Task to complete.
Tally up the lines below with "packages" in them. Answer with the number only.

============================================================

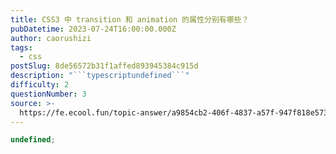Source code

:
 ```yaml
---
title: CSS3 中 transition 和 animation 的属性分别有哪些？
pubDatetime: 2023-07-24T16:00:00.000Z
author: caorushizi
tags:
  - css
postSlug: 8de56572b31f1affed893945384c915d
description: "```typescriptundefined```"
difficulty: 2
questionNumber: 3
source: >-
  https://fe.ecool.fun/topic-answer/a9854cb2-406f-4837-a57f-947f818e5731?orderBy=updateTime&order=desc&tagId=11
---
```


```typescript
undefined;
```
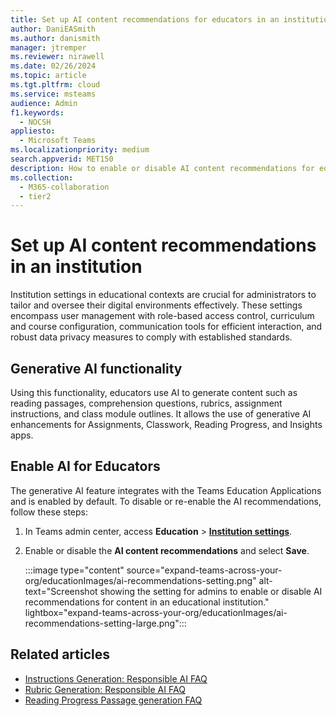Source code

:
 ```yaml
---
title: Set up AI content recommendations for educators in an institution
author: DaniEASmith
ms.author: danismith
manager: jtremper
ms.reviewer: nirawell
ms.date: 02/26/2024
ms.topic: article
ms.tgt.pltfrm: cloud
ms.service: msteams
audience: Admin
f1.keywords: 
  - NOCSH
appliesto: 
  - Microsoft Teams
ms.localizationpriority: medium
search.appverid: MET150
description: How to enable or disable AI content recommendations for educators in an institution.
ms.collection: 
  - M365-collaboration
  - tier2
---
```


# Set up AI content recommendations in an institution

Institution settings in educational contexts are crucial for administrators to tailor and oversee their digital environments effectively. These settings encompass user management with role-based access control, curriculum and course configuration, communication tools for efficient interaction, and robust data privacy measures to comply with established standards.

## Generative AI functionality

Using this functionality, educators use AI to generate content such as reading passages, comprehension questions, rubrics, assignment instructions, and class module outlines. It allows the use of generative AI enhancements for Assignments, Classwork, Reading Progress, and Insights apps.

## Enable AI for Educators

The generative AI feature integrates with the Teams Education Applications and is enabled by default. To disable or re-enable the AI recommendations, follow these steps:

1. In Teams admin center, access **Education** > [**Institution settings**](https://admin.teams.microsoft.com/education/institution-settings).

1. Enable or disable the **AI content recommendations** and select **Save**.

   :::image type="content" source="expand-teams-across-your-org/educationImages/ai-recommendations-setting.png" alt-text="Screenshot showing the setting for admins to enable or disable AI recommendations for content in an educational institution." lightbox="expand-teams-across-your-org/educationImages/ai-recommendations-setting-large.png":::

## Related articles

* [Instructions Generation: Responsible AI FAQ](https://support.microsoft.com/en-us/topic/instructions-generation-responsible-ai-faq-f44f9d1e-152e-4456-a3f8-b1bb0595eda8)
* [Rubric Generation: Responsible AI FAQ](https://support.microsoft.com/en-us/topic/rubric-generation-responsible-ai-faq-5d74dd6f-7a9c-4053-a3e1-0af50e94218b)
* [Reading Progress Passage generation FAQ](https://support.microsoft.com/en-us/topic/reading-progress-passage-generation-faq-62a6c3d8-4ee6-4809-804e-78ada1d327e6)
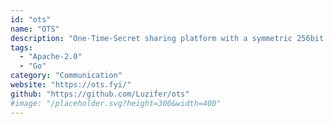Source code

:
 ```yaml
---
id: "ots"
name: "OTS"
description: "One-Time-Secret sharing platform with a symmetric 256bit AES encryption in the browser."
tags:
  - "Apache-2.0"
  - "Go"
category: "Communication"
website: "https://ots.fyi/"
github: "https://github.com/Luzifer/ots"
#image: "/placeholder.svg?height=300&width=400"
---
```


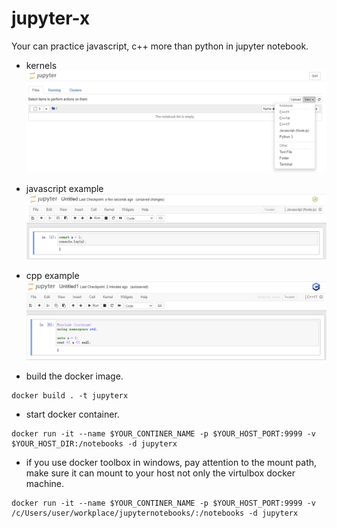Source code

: # jupyter-x
Your can practice javascript, c++ more than python in jupyter notebook.


- kernels
![kernels](kernels.png)

- javascript example
![kernels](javascript.png)

- cpp example
![kernels](cpp17.png)

- build the docker image.
```angular2
docker build . -t jupyterx
```

- start docker container.
```angular2
docker run -it --name $YOUR_CONTINER_NAME -p $YOUR_HOST_PORT:9999 -v $YOUR_HOST_DIR:/notebooks -d jupyterx
```

- if you use docker toolbox in windows, pay attention to the mount path, make sure it can mount to your host not only the virtulbox docker machine.

```angular2
docker run -it --name $YOUR_CONTINER_NAME -p $YOUR_HOST_PORT:9999 -v /c/Users/user/workplace/jupyternotebooks/:/notebooks -d jupyterx
```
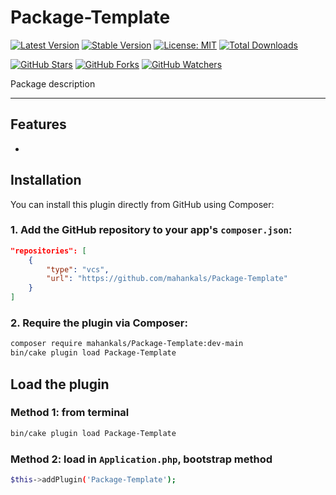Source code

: [user]: mahankals
[repo]: Package-Template
[title]: [repo]
[name]: package-teplate

# Package-Template

[![Latest Version](https://img.shields.io/github/v/tag/mahankals/Package-Template?label=Latest)](https://github.com/mahankals/Package-Template)
[![Stable Version](https://img.shields.io/github/v/release/mahankals/Package-Template?label=Stable&sort=semver)](https://github.com/mahankals/Package-Template/releases)
[![License: MIT](https://img.shields.io/badge/license-MIT-green.svg)](LICENSE)
[![Total Downloads](https://img.shields.io/github/downloads/mahankals/Package-Template/total.svg)](https://github.com/mahankals/Package-Template/releases)

[![GitHub Stars](https://img.shields.io/github/stars/mahankals/Package-Template?style=social)](https://github.com/mahankals/Package-Template/stargazers)
[![GitHub Forks](https://img.shields.io/github/forks/mahankals/Package-Template?style=social)](https://github.com/mahankals/Package-Template/network/members)
[![GitHub Watchers](https://img.shields.io/github/watchers/mahankals/Package-Template?style=social)](https://github.com/mahankals/Package-Template/watchers)


<!-- [![Latest Stable Version](https://poser.pugx.org/mahankals/Package-Template/v/stable)](https://packagist.org/packages/mahankals/Package-Template)
[![Total Downloads](https://poser.pugx.org/mahankals/Package-Template/downloads)](https://packagist.org/packages/mahankals/Package-Template)
 -->

Package description

---

## Features

- 

## Installation

You can install this plugin directly from GitHub using Composer:

### 1. Add the GitHub repository to your app's `composer.json`:

```json
"repositories": [
    {
        "type": "vcs",
        "url": "https://github.com/mahankals/Package-Template"
    }
]
```

### 2. Require the plugin via Composer:

```bash
composer require mahankals/Package-Template:dev-main
bin/cake plugin load Package-Template
```

## Load the plugin

### Method 1: from terminal

```bash
bin/cake plugin load Package-Template
```

### Method 2: load in `Application.php`, bootstrap method

```bash
$this->addPlugin('Package-Template');
```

============================================================

Task result.
2